- _What the task asks_: In the records below, take the line containing "<td><p><em>Filter</em></p></td>" and reproduce it and every subsequent line exactly, adding nothing.
Segment Open
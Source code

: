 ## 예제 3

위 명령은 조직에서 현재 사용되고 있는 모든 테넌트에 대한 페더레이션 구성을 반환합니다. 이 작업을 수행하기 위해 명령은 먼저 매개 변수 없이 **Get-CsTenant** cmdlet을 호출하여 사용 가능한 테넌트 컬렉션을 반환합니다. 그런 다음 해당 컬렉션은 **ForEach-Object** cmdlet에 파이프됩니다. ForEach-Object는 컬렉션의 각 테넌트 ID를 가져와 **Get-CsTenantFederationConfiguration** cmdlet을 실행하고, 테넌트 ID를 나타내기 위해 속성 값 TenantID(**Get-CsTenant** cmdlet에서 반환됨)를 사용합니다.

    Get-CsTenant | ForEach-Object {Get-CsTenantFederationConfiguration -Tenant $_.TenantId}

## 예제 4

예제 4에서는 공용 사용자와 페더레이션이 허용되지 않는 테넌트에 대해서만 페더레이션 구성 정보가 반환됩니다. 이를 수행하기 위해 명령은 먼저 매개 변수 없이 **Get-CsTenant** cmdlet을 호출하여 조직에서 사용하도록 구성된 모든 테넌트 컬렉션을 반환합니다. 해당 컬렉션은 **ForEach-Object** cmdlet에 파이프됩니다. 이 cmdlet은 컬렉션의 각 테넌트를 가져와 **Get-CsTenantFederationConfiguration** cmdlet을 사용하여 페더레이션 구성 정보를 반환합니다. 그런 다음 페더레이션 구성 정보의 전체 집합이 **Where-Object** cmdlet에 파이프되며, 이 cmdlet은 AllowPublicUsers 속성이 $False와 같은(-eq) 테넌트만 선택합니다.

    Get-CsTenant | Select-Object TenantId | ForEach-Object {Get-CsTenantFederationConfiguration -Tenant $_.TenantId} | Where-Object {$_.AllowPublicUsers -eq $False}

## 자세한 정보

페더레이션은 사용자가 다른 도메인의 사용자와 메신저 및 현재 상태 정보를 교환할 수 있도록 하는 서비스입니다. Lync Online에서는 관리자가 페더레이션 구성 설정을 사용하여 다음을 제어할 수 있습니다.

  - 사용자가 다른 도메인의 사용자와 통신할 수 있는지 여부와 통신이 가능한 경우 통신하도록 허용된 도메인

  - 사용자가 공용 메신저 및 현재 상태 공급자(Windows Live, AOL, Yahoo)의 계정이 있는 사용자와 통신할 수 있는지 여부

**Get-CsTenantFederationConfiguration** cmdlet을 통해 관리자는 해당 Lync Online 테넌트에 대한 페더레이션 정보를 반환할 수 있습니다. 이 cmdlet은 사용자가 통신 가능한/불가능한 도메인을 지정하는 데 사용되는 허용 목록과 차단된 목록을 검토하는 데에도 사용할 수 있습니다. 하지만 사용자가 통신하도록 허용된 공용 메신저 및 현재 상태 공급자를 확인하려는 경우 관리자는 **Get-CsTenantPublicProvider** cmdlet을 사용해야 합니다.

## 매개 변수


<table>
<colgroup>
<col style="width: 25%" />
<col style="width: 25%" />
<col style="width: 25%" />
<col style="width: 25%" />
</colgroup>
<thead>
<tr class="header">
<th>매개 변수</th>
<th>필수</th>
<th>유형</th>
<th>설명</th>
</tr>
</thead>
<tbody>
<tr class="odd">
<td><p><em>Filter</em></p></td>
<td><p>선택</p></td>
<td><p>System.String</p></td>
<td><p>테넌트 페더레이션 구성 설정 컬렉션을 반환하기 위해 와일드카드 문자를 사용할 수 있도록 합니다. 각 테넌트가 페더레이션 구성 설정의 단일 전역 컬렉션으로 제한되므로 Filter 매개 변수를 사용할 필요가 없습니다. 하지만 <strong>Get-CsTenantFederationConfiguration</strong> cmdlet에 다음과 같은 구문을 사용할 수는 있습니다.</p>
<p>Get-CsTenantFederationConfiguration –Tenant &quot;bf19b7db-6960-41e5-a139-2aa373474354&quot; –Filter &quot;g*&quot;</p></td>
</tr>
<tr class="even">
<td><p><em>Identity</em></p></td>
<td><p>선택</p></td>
Segment Closed
- _Answer to the exercise_:
<td><p><em>Filter</em></p></td>
<td><p>선택</p></td>
<td><p>System.String</p></td>
<td><p>테넌트 페더레이션 구성 설정 컬렉션을 반환하기 위해 와일드카드 문자를 사용할 수 있도록 합니다. 각 테넌트가 페더레이션 구성 설정의 단일 전역 컬렉션으로 제한되므로 Filter 매개 변수를 사용할 필요가 없습니다. 하지만 <strong>Get-CsTenantFederationConfiguration</strong> cmdlet에 다음과 같은 구문을 사용할 수는 있습니다.</p>
<p>Get-CsTenantFederationConfiguration –Tenant &quot;bf19b7db-6960-41e5-a139-2aa373474354&quot; –Filter &quot;g*&quot;</p></td>
</tr>
<tr class="even">
<td><p><em>Identity</em></p></td>
<td><p>선택</p></td>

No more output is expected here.